The defendants offer several arguments to the effect that Priceline's allegations are insufficient to establish a fiduciary relationship between Mayes and Priceline. For instance, they contend that the allegations do not establish a principal-agent relationship between Priceline and Mayes nor do they establish that Mayes' activities in obtaining a commission were within the scope of that relationship. However, the court finds sufficient facts alleged to support an agency relationship of some nature between Priceline and Mayes, and construing the allegations most favorably toward sustaining the claim, the court concludes sufficient facts have been pleaded to support, at this stage, a claim that a fiduciary relationship could have existed which was breached by Mayes. While the court notes that fiduciary duties do not extend to all elements of an agency relationship, the existence or not of a fiduciary relationship depends almost entirely on the facts of each case and there must be a complete absence of any fact allegations supporting a fiduciary responsibility before a motion to strike such a claim can be granted. The motion to strike the First Count is denied.

B. Second Count; Civil Conspiracy.

Priceline alleges that Mayes and TranDigital conspired secretly to obtain a commission from Wright Express which they knew would cost Priceline money. The Connecticut Supreme Court has stated the elements of a civil action for conspiracy as: (1) a combination between two or more persons, (2) to do a criminal or wrongful act or a lawful act by criminal or unlawful means, (3) an act done by one or more of the conspirators pursuant to the scheme and in furtherance of the object, (4) which act results in damages to the plaintiff. Williams v. Maislen, 116 Conn. 433, 437 (1933); see also Marshak v. Marshak, 226 Conn. 652, 665 (1993); overruled on other grounds, State v. Vakilzaden, 251 Conn. 656, 660 (1999). Thus, the action is for damages caused by an act in furtherance of a conspiracy not by the conspiracy itself. Cole v. Associated Construction Co., 141 Conn. 49, 54 (1954). A claim of civil conspiracy is insufficient unless it is based on some underlying cause of action. Litchfield Asset Management v. Howell, 70 Conn.App. 133, 140, cert. denied, 261 Conn. 911 (2002).

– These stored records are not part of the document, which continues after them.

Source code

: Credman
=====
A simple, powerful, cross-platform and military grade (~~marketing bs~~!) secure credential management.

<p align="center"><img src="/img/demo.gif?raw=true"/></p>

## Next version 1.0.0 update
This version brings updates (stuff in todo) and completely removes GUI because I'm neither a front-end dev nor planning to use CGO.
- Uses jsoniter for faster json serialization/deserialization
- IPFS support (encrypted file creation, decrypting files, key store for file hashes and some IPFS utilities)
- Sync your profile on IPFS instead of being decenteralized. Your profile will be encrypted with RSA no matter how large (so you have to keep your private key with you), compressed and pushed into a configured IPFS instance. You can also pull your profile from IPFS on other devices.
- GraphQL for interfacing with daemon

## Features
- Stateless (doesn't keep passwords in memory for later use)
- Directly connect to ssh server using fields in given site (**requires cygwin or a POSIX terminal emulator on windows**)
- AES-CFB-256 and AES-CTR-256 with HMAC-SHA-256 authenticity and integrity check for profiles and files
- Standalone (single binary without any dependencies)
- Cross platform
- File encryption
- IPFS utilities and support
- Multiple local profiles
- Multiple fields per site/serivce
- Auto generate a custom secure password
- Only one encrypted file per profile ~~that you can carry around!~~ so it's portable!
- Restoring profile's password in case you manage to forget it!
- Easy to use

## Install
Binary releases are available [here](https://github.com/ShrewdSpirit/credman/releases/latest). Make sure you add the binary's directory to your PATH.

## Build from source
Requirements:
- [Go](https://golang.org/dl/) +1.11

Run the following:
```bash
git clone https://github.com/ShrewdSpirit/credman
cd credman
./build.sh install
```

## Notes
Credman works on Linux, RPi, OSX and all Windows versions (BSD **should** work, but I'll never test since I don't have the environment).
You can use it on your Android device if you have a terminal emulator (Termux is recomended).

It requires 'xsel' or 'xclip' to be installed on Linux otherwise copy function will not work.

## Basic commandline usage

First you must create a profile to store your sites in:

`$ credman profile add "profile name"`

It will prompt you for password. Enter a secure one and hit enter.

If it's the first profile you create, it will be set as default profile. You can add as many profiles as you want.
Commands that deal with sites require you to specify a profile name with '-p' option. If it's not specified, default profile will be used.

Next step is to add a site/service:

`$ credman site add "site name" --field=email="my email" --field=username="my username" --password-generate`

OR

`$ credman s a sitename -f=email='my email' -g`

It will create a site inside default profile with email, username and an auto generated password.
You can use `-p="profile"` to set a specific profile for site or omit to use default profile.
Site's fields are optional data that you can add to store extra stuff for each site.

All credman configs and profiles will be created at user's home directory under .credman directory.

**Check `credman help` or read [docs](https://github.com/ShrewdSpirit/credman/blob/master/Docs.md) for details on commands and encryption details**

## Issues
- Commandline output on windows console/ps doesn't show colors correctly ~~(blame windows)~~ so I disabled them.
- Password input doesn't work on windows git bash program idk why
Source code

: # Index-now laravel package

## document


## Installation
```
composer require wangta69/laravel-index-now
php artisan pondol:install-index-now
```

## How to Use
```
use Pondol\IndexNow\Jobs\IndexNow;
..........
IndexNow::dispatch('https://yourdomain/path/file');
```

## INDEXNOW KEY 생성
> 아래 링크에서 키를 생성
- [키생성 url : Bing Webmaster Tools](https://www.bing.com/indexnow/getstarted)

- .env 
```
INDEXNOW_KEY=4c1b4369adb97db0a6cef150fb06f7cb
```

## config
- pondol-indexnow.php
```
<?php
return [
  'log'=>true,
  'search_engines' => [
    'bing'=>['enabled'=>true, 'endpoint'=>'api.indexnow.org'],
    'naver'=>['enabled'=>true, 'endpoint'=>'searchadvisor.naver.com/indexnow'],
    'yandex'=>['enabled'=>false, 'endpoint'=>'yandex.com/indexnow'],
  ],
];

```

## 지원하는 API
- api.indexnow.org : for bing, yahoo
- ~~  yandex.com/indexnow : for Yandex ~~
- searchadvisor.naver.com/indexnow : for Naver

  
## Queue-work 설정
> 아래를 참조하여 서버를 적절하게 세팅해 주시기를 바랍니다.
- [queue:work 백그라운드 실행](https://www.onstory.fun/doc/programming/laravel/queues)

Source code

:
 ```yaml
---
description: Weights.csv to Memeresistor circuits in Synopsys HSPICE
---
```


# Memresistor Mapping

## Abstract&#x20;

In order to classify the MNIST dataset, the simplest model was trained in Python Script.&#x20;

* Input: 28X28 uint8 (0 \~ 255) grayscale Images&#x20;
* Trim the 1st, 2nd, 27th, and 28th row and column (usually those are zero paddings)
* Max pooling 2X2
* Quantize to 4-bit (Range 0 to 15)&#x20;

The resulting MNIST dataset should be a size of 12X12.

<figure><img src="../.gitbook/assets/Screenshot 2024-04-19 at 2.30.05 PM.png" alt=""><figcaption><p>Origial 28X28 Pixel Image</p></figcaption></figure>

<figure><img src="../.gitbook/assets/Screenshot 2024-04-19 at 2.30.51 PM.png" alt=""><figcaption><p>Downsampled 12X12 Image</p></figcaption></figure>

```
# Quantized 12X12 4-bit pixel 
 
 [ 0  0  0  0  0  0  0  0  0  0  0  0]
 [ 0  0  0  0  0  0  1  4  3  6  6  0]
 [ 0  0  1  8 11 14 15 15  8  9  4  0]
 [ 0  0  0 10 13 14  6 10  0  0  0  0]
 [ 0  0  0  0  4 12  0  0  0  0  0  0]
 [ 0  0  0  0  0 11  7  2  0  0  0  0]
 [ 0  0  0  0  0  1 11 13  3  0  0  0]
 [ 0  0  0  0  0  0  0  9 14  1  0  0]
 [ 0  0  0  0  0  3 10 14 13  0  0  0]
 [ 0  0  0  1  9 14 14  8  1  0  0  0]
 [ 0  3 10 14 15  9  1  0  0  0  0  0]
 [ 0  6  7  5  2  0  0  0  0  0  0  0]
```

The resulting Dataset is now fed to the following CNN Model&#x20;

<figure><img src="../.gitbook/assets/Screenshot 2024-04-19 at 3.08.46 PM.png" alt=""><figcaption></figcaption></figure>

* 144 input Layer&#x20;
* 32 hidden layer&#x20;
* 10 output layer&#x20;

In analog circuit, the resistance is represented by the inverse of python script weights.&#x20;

The defendants argue that an employee of a corporation and the corporation cannot conspire between themselves because a corporation can only act through its employees and therefore the corporation cannot conspire with itself. See Harp v. King, 266 Conn. 747, 781 (2003).

Priceline contends that Mayes was not acting solely for TranDigital but also for himself when he negotiated the commission. On this subject the allegations of the complaint are vague and murky. While there are references to a commission to be paid to Mayes and TranDigital there are specific references that Mayes "formed TranDigital" and that "Wright Express agreed to pay TranDigital a commission" and that the brokerage agreement "provided that Wright Express would pay TranDigital a portion of Wright Express' profits." These more specific references give no inference that Mayes had any separate interest in the commission apart from TranDigital's interest or that he was acting outside the scope of his employment with TranDigital.

The motion to strike the Second Count is granted.

C. Third Count; Breach of Contract.

The defendants contend that no contract existed or has been alleged between Mayes and Priceline and therefore no breach of contract claim can be pursued by Priceline. Priceline counters that it has alleged that Mayes knew he was working for Priceline and acting as its agent in connection with the financing arrangements with Wright Express. The only contract specifically set out in the complaint is the Intercompany Services Agreement between Walker Digital and Priceline and it is alleged that while Priceline paid Walker Digital for Mayes' services, Mayes was actually paid by Walker Digital. Count Three, ¶ 35. Mayes points out that he was not a party to this agreement, which is true. However, the allegation that he was Priceline's agent in connection with his "negotiation" of the credit agreement with Wright Express is sufficient to allege a contractual agreement with Priceline and sufficient to defeat the motion to strike the Third Count.

D. Fourth Count; Unjust Enrichment.

The cause of action for unjust enrichment requires the defendants to be benefitted, to have unjustly failed to pay for that benefit and that the plaintiff be injured as a result thereof. See Hartford Whalers Hockey v. Uniroyal Goodrich Tire, 231 Conn. 276, 283 (1994). In Hartford Whalers the Connecticut Supreme Court quoted Williston on Contracts to the effect that unjust enrichment applied whenever justice requires compensation for services or property rendered and no contract remedy is available. Id. 282. The same case made reference to a somewhat broader concept of unjust enrichment articulating that it is available when it is contrary to equity and good conscience for one to retain a benefit which has come at the expense of another, citing Franks v. Lockwood, 146 Conn. 273 (1959) and other cases. Id. In Franks the Connecticut Supreme Court upheld a jury verdict for money damages against a residential developer who stripped top soil off property the developer had previously sold to the plaintiff in order to spread it around the homes he had sold to other people with a promise to grade their property. The Connecticut Supreme Court held this was a benefit to the defendant who had been unjustly enriched. Thus, while in most cases the doctrine of unjust enrichment entails the provision of services or products, it may be used where something of value to a party was unknowingly taken by another without appropriate compensation. This seems to be the allegations of this case, and the motion to strike the Fourth Count is denied.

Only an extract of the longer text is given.